For starters, there is mounting speculation that an Italian buyer would be more acceptable to everybody involved — from the Rivetti family (which controlled GFT until it slipped into the hands of the banks) to current GFT management to Mediobanca, the Milan merchant bank that is masterminding GFT’s financial rescue.
Some observers argued, however, that such a nationalistic approach isn’t realistic in what has become a global business. Furthermore, one Italian group, the neighboring Miroglio, pulled out last year after taking a closer look at GFT’s balance sheet.
Still, some sources said GFT has reservations about Plaid’s relative inexperience in the designer business and point out that Gemina would be more likely to leave GFT’s operations in the hands of current management.
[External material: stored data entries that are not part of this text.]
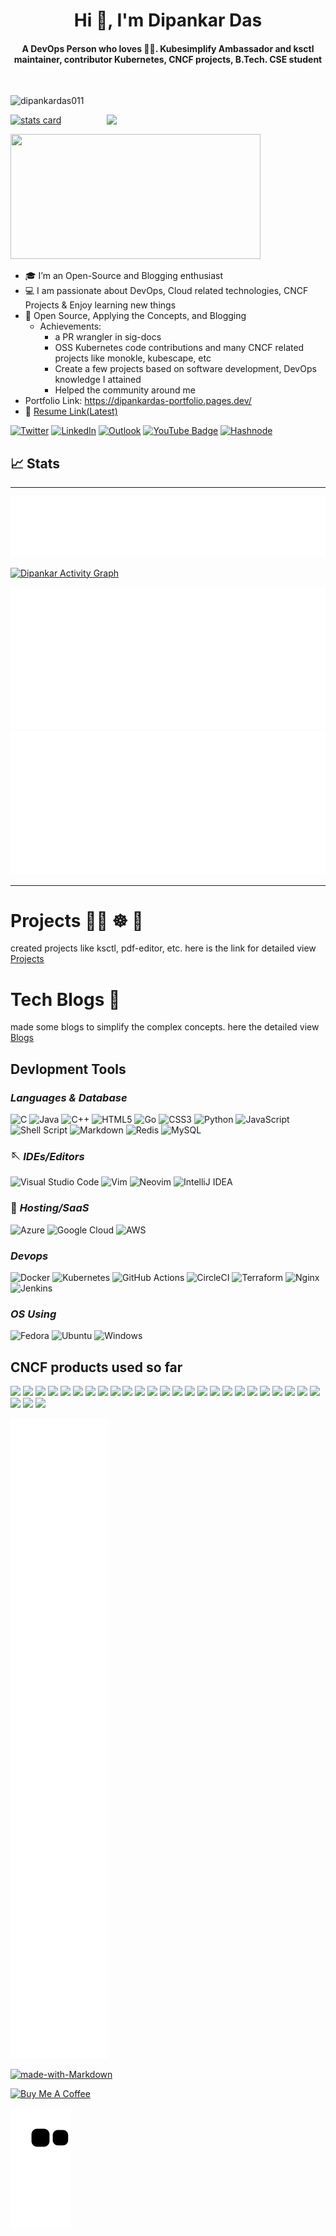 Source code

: **<h1 align="center">Hi 👋, I&apos;m Dipankar Das</h1>**



<h4 align="center">
  A DevOps Person who loves 🧑‍💻. Kubesimplify Ambassador and ksctl maintainer, contributor Kubernetes, CNCF projects, B.Tech. CSE student
</h4>
<br>
<p align="left"> <img src="https://komarev.com/ghpvc/?username=dipankardas011&label=Profile%20views&color=0e75b6&style=flat" alt="dipankardas011" /> </p>

<a align= "center" href="https://github.com/dipankardas011">
<p>
<img alt= "stats card" height="200px" width="400" src="https://github-readme-streak-stats.herokuapp.com/?user=dipankardas011&theme=dracula&hide_border=true">
<img align="right" height="auto" width="350" src="https://github.com/dipankardas011/dipankardas011/blob/main/img/Anainfante865%20I%20will%20a%20melody%20lofi%20hip%20hop%20whit%20video%20for%20$5%20on%20fiverr_com.jpg?raw=true" /> </a>
</p>
<img height="200px" width="400" src="https://github-readme-stats.vercel.app/api?username=dipankardas011&count_private=true&show_icons=true&theme=dracula&hide_border=true" />

<p align = "center">

- 🎓 I’m an Open-Source and Blogging enthusiast
- 💻 I am passionate about DevOps, Cloud related technologies, CNCF Projects & Enjoy learning new things
- 🌱 Open Source, Applying the Concepts, and Blogging
  - Achievements: 
    - a PR wrangler in sig-docs
    - OSS Kubernetes code contributions and many CNCF related projects like monokle, kubescape, etc
    - Create a few projects based on software development, DevOps knowledge I attained
    - Helped the community around me
- Portfolio Link: https://dipankardas-portfolio.pages.dev/
- 📃 [Resume Link(Latest)](https://github.com/dipankardas011/dipankardas011/blob/htmlSRC/Resume.pdf)
</p>

[![Twitter](https://img.shields.io/badge/DipankarDas011-%231DA1F2.svg?style=for-the-badge&logo=Twitter&logoColor=white)](https://twitter.com/DipankarDas011)
[![LinkedIn](https://img.shields.io/badge/linkedin-%230077B5.svg?style=for-the-badge&logo=linkedin&logoColor=white)](https://www.linkedin.com/in/dipankar-das-1324b6206/)
[![Outlook](https://img.shields.io/badge/Microsoft_Outlook-0078D4?style=for-the-badge&logo=microsoft-outlook&logoColor=white)](mailto:dipsonu10@hotmail.com)
[![YouTube Badge](https://img.shields.io/badge/YouTube-FF0000?style=for-the-badge&logo=youtube&logoColor=white)](https://www.youtube.com/channel/UCoLkuTgWPsQSeh0BhDFgXVw)
[![Hashnode](https://img.shields.io/badge/Hashnode-2962FF?style=for-the-badge&logo=hashnode&logoColor=white)](https://dipankardas011.hashnode.dev/)


## 📈 Stats
<hr>
<img src="./header.svg">

[![Dipankar Activity Graph](https://activity-graph.herokuapp.com/graph?username=dipankardas011&theme=dracula)](https://github.com/dipankardas011/github-readme-activity-graph)

<img src="./achievements.svg">
<img src="./iso_calender.svg">

<hr>


# Projects 👨‍💻 ☸️ 🐳

created projects like ksctl, pdf-editor, etc. here is the link for detailed view [Projects](https://dipankardas-portfolio.pages.dev/posts/projects/)

# Tech Blogs 📔

made some blogs to simplify the complex concepts. here the detailed view [Blogs](https://dipankardas-portfolio.pages.dev/posts/blogs/)


## **Devlopment Tools**

### *Languages & Database*
![C](https://img.shields.io/badge/c-%2300599C.svg?style=for-the-badge&logo=c&logoColor=white) ![Java](https://img.shields.io/badge/java-%23ED8B00.svg?style=for-the-badge&logo=java&logoColor=white) ![C++](https://img.shields.io/badge/c++-%2300599C.svg?style=for-the-badge&logo=c%2B%2B&logoColor=white) ![HTML5](https://img.shields.io/badge/html5-%23E34F26.svg?style=for-the-badge&logo=html5&logoColor=white) ![Go](https://img.shields.io/badge/go-%2300ADD8.svg?style=for-the-badge&logo=go&logoColor=white) ![CSS3](https://img.shields.io/badge/css3-%231572B6.svg?style=for-the-badge&logo=css3&logoColor=white) ![Python](https://img.shields.io/badge/python-3670A0?style=for-the-badge&logo=python&logoColor=ffdd54) ![JavaScript](https://img.shields.io/badge/javascript-%23323330.svg?style=for-the-badge&logo=javascript&logoColor=%23F7DF1E) ![Shell Script](https://img.shields.io/badge/shell_script-%23121011.svg?style=for-the-badge&logo=gnu-bash&logoColor=white) ![Markdown](https://img.shields.io/badge/markdown-%23000000.svg?style=for-the-badge&logo=markdown&logoColor=white) ![Redis](https://img.shields.io/badge/redis-%23DD0031.svg?style=for-the-badge&logo=redis&logoColor=white) ![MySQL](https://img.shields.io/badge/mysql-%2300f.svg?style=for-the-badge&logo=mysql&logoColor=white)
<!-- ![Qiskit](https://img.shields.io/badge/Qiskit-%236929C4.svg?style=for-the-badge&logo=Qiskit&logoColor=white) -->

### 🪡 *IDEs/Editors*
![Visual Studio Code](https://img.shields.io/badge/Visual%20Studio%20Code-0078d7.svg?style=for-the-badge&logo=visual-studio-code&logoColor=white) ![Vim](https://img.shields.io/badge/VIM-%2311AB00.svg?style=for-the-badge&logo=vim&logoColor=white) ![Neovim](https://img.shields.io/badge/NeoVim-%2357A143.svg?&style=for-the-badge&logo=neovim&logoColor=white) ![IntelliJ IDEA](https://img.shields.io/badge/IntelliJIDEA-000000.svg?style=for-the-badge&logo=intellij-idea&logoColor=white)


### 🎈 *Hosting/SaaS*
![Azure](https://img.shields.io/badge/azure-%230072C6.svg?style=for-the-badge&logo=microsoftazure&logoColor=white) ![Google Cloud](https://img.shields.io/badge/GoogleCloud-%234285F4.svg?style=for-the-badge&logo=google-cloud&logoColor=white) ![AWS](https://img.shields.io/badge/AWS-%23FF9900.svg?style=for-the-badge&logo=amazon-aws&logoColor=white)

### *Devops*
![Docker](https://img.shields.io/badge/docker-%230db7ed.svg?style=for-the-badge&logo=docker&logoColor=white) ![Kubernetes](https://img.shields.io/badge/kubernetes-%23326ce5.svg?style=for-the-badge&logo=kubernetes&logoColor=white) ![GitHub Actions](https://img.shields.io/badge/github%20actions-%232671E5.svg?style=for-the-badge&logo=githubactions&logoColor=white) ![CircleCI](https://img.shields.io/badge/circle%20ci-%23161616.svg?style=for-the-badge&logo=circleci&logoColor=white) ![Terraform](https://img.shields.io/badge/terraform-%235835CC.svg?style=for-the-badge&logo=terraform&logoColor=white) ![Nginx](https://img.shields.io/badge/nginx-%23009639.svg?style=for-the-badge&logo=nginx&logoColor=white) ![Jenkins](https://img.shields.io/badge/jenkins-%232C5263.svg?style=for-the-badge&logo=jenkins&logoColor=white)

### *OS Using*
![Fedora](https://img.shields.io/badge/Fedora-294172?style=for-the-badge&logo=fedora&logoColor=white) ![Ubuntu](https://img.shields.io/badge/Ubuntu-E95420?style=for-the-badge&logo=ubuntu&logoColor=white) ![Windows](https://img.shields.io/badge/Windows-0078D6?style=for-the-badge&logo=windows&logoColor=white)


## **CNCF products used so far**
<img src="https://landscape.cncf.io/logos/jenkins.svg" height="80px" width="auto"/>   <img src="https://landscape.cncf.io/logos/git-hub-actions.svg" height="80px" width="auto"/>   <img src="https://landscape.cncf.io/logos/helm.svg" height="80px" width="auto"/>   <img src="https://landscape.cncf.io/logos/monokle.svg" height="60px" width="auto"/>   <img src="https://landscape.cncf.io/logos/gradle-build-tool.svg" height="60px" width="auto"/>   <img src="https://landscape.cncf.io/logos/argo.svg" height="80px" width="auto"/>   <img src="https://landscape.cncf.io/logos/amazon-elastic-kubernetes-service-distro-amazon-eks-d.svg" height="60px" width="auto"/>   <img src="https://landscape.cncf.io/logos/azure-kubernetes-service-aks.svg" height="80px" width="auto"/>   <img src="https://landscape.cncf.io/logos/kube-sphere-qke.svg" height="70px" width="auto"/>   <img src="https://landscape.cncf.io/logos/microsoft-aks-engine-for-azure-stack.svg" height="50px" width="auto"/>   <img src="https://landscape.cncf.io/logos/minikube.svg" height="80px" width="auto"/>   <img src="https://landscape.cncf.io/logos/heroku.svg" height="80px" width="auto"/>   <img src="https://landscape.cncf.io/logos/prometheus.svg" height="80px" width="auto"/>   <img src="https://landscape.cncf.io/logos/grafana.svg" height="80px" width="auto"/>   <img src="https://landscape.cncf.io/logos/kubernetes.svg" height="80px" width="auto"/>   <img src="https://landscape.cncf.io/logos/trivy.svg" height="80px" width="auto"/>   <img src="https://landscape.cncf.io/logos/azure-registry.svg" height="80px" width="auto"/>   <img src="https://landscape.cncf.io/logos/terraform.svg" height="80px" width="auto"/>   <img src="https://landscape.cncf.io/logos/my-sql.svg" height="80px" width="auto"/>  <img src="https://landscape.cncf.io/logos/flux.svg" height="80px" width="auto"/>   <img src="https://landscape.cncf.io/logos/circle-ci.svg" height="80px" width="auto"/>   <img src="https://landscape.cncf.io/logos/git-lab.svg" height="80px" width="auto"/>   <img src="https://landscape.cncf.io/logos/tekton-pipelines.svg" height="80px" width="auto"/>   <img src="https://landscape.cncf.io/logos/k3s.svg" height="80px" width="auto"/>   <img src="https://landscape.cncf.io/logos/ansible.svg" height="80px" width="auto"/>   <img src="https://landscape.cncf.io/logos/kyverno.svg" height="80px" width="auto"/>   <img src="https://landscape.cncf.io/logos/datree.svg" height="80px" width="auto"/>   <img src="https://landscape.cncf.io/logos/snyk.svg" height="80px" width="auto"/>   <br>


<img src="./github-metrics.svg"/>
<br>

[![made-with-Markdown](https://img.shields.io/badge/Made%20with-Markdown-1f425f.svg)](http://commonmark.org)


<a href="https://www.buymeacoffee.com/dipankar" target="_blank"><img src="https://cdn.buymeacoffee.com/buttons/v2/default-blue.png" alt="Buy Me A Coffee" style="height: auto!important;width: 120px !important;" ></a>

![snake gif](https://github.com/dipankardas011/dipankardas011/blob/output/github-contribution-grid-snake.svg)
Also, GFT is reporting better figures lately, and some observers note that the manner in which Mexican entrepreneur Fabio Covarrubias was sent packing in March — edged out by Plaid just when he had almost clinched an agreement — appeared to be a maneuver on GFT’s part to buy more time.
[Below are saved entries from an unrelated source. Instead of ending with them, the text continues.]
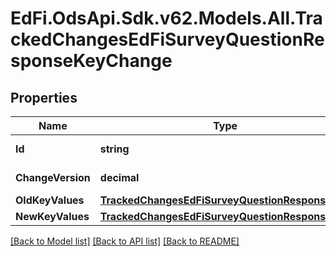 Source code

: # EdFi.OdsApi.Sdk.v62.Models.All.TrackedChangesEdFiSurveyQuestionResponseKeyChange

## Properties

Name | Type | Description | Notes
------------ | ------------- | ------------- | -------------
**Id** | **string** | Resource identifier | [optional] 
**ChangeVersion** | **decimal** | Change version | [optional] 
**OldKeyValues** | [**TrackedChangesEdFiSurveyQuestionResponseKey**](TrackedChangesEdFiSurveyQuestionResponseKey.md) |  | [optional] 
**NewKeyValues** | [**TrackedChangesEdFiSurveyQuestionResponseKey**](TrackedChangesEdFiSurveyQuestionResponseKey.md) |  | [optional] 

[[Back to Model list]](../../README.md#documentation-for-models) [[Back to API list]](../../README.md#documentation-for-api-endpoints) [[Back to README]](../../README.md)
When Plaid — an American-based tailored clothing company with financial roots in the Mideast — stepped into the picture, it quickly secured exclusive negotiating rights in order to avoid the same fate as Covarrubias.
The ties between the two Italian groups — GFT and Gemina — and the families involved are noteworthy. Both the Rivetti and the Agnelli families (Gianni Agnelli is the charismatic chairman of the Fiat industrial group, Italy’s largest private-sector corporation) are established industrial families from Turin.
However, the relationship that might really have sway in a possible GFT-Gemina deal is that of Italy’s famous financial “salotto buono,” or “inner sanctum,” which includes Italy’s preeminent industrial dynasties (Agnelli, Pirelli, Ferruzzi, to name a few) and where the secretive Mediobanca still pulls the strings.
Mediobanca is a long-term financial adviser to Fiat and one of the group’s core shareholders. Fiat, in turn, is the controlling shareholder at Gemina.
Gemina acquired the struggling Biella-based Fila in 1988 and has staged a remarkable turnaround for the sportswear group, which it brought to Wall Street last year. Such a track record on Fila could bode well for GFT, observers say.
Furthermore, Maurizio Romiti, the son of Fiat’s managing director, Cesare Romiti, is a director at Mediobanca with responsibility for overseeing the GFT bail-out.
Finally, GFT managing director Clemente Signoroni is a former Fiat executive whose appointment to GFT last year was smiled on by Mediobanca.
One financial analyst familiar with Fiat described a Gemina purchase of GFT as “very plausible.” He also speculated that Fiat “may be considering a capital increase” to fund an acquisition and that its denial of interest in GFT is not unusual at this point, because it is a public company and is limited by disclosure laws.
Nonetheless, the deal is proving especially hard to close. As Covarrubias put it only a few weeks before he lost out to Plaid, “This deal isn’t done until it’s done.”
Plaid officials could not be reached for comment Wednesday.